KBO surveyors recorded 61 species in the Upper Applegate, including some important focal forest bird species identified in Partners in Flight Conservation plans—Black-headed Grosbeak, Western Tanager, Hermit Warbler, and Nashville Warbler were some of the most common species detected. The presence and abundance of the species we found in the watershed tell us a lot about the current state of vegetation conditions. For example, a high abundance of Hermit Warblers was expected because they are commonly associated with closed-canopy forests. At the same time, the high abundance of Black-headed Grosbeak and Nashville Warblers also tells us that the treatment areas contain plenty of deciduous trees and dense understory.
How the presence and abundance of these species change and whether we start to see other species in higher numbers is one way, we can measure ecological change and determine whether the forest is on a trajectory to meet restoration goals.

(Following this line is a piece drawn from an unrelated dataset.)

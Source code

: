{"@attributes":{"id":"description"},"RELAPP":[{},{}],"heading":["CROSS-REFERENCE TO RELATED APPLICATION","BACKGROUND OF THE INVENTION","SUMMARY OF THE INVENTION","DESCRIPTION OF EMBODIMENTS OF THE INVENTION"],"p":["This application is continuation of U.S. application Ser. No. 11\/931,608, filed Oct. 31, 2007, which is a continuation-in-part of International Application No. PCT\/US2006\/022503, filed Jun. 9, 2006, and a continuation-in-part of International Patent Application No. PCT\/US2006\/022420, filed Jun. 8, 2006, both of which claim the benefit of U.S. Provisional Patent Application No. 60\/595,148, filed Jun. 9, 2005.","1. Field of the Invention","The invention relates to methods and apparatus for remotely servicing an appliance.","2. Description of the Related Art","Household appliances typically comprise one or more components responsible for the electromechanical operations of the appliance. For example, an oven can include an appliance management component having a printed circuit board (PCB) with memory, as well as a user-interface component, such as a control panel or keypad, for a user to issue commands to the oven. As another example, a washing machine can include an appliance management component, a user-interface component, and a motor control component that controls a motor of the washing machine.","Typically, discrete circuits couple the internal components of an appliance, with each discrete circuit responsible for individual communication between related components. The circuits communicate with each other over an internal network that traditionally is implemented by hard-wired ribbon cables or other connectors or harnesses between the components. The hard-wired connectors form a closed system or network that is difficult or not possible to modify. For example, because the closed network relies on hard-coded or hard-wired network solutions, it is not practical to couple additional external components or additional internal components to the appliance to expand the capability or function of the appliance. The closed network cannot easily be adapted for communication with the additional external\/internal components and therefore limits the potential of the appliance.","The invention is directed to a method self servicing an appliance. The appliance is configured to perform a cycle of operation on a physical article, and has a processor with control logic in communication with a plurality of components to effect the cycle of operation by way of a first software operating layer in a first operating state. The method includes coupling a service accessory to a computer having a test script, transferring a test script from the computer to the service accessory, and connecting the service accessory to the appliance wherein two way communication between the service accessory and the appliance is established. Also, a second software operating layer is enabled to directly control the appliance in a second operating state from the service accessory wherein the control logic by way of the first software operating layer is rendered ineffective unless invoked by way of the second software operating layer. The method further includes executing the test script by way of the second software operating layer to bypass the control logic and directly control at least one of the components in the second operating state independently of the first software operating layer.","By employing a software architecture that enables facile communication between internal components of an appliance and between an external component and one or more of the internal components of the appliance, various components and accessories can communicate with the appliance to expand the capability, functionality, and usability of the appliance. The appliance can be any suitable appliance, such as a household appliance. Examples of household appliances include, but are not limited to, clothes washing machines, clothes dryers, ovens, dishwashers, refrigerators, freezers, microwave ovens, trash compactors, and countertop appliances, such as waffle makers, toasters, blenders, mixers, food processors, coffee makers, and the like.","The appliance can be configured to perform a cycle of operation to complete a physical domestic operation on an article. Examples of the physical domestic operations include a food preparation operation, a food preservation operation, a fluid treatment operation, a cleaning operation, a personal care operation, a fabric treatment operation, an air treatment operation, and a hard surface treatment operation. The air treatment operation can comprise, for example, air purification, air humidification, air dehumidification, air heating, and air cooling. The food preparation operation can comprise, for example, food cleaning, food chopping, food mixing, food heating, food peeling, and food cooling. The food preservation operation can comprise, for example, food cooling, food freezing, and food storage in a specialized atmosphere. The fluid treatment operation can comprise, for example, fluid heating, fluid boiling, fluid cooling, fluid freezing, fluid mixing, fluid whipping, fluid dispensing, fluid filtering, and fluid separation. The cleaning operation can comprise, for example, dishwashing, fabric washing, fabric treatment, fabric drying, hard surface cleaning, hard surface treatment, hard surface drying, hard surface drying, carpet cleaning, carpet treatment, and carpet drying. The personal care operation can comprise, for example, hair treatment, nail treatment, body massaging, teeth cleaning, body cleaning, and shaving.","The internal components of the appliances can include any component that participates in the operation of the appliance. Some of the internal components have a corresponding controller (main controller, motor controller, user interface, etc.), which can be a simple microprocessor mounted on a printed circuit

Maintaining and restoring a diverse mosaic of forest conditions and vegetation structures is a primary goal of the Rogue Basin Strategy. As forests are treated to encourage a diversity of forest types and conditions, we’ll likely start to see bird communities change—for example, Hermit Warblers may be joined by other important species such as Rufous Hummingbird or Hammond’s Flycatcher that also enjoy the open areas and early-successional habitat created by the restoration treatments.
In a few years, after all the restoration is completed, we’ll go back and see how the forest has changed—by listening to what the birds can tell us.